_Task to complete_: Among the entries below, find the line with "submitted by students.", then quote it and each following line up to and including the line with "local component state", and nothing else.
---- Dataset extract
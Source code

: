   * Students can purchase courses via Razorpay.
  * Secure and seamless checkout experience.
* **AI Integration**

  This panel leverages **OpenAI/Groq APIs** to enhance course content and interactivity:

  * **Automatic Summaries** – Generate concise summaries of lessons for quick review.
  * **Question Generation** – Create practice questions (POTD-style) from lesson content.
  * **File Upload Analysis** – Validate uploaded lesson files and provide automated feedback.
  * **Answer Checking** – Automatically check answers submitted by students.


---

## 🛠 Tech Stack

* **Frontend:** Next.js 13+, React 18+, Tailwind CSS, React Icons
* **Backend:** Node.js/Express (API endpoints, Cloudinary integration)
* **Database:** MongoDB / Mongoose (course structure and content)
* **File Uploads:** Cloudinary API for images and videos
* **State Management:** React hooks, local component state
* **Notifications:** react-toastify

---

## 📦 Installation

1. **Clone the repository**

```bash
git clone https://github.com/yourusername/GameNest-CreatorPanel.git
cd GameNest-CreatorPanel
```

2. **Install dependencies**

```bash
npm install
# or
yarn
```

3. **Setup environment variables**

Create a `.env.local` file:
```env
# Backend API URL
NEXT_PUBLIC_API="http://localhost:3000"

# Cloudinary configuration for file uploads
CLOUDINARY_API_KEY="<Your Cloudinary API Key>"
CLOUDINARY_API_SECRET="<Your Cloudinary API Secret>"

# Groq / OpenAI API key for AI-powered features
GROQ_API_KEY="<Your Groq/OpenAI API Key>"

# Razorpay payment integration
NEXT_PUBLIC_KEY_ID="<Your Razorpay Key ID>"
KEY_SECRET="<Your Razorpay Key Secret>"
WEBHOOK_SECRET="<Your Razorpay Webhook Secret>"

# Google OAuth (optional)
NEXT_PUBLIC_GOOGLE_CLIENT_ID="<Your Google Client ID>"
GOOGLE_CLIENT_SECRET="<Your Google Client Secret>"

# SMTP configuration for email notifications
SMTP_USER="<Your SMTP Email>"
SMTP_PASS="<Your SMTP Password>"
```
--------
_Written solution_:
  * **Answer Checking** – Automatically check answers submitted by students.


---

## 🛠 Tech Stack

* **Frontend:** Next.js 13+, React 18+, Tailwind CSS, React Icons
* **Backend:** Node.js/Express (API endpoints, Cloudinary integration)
* **Database:** MongoDB / Mongoose (course structure and content)
* **File Uploads:** Cloudinary API for images and videos
* **State Management:** React hooks, local component state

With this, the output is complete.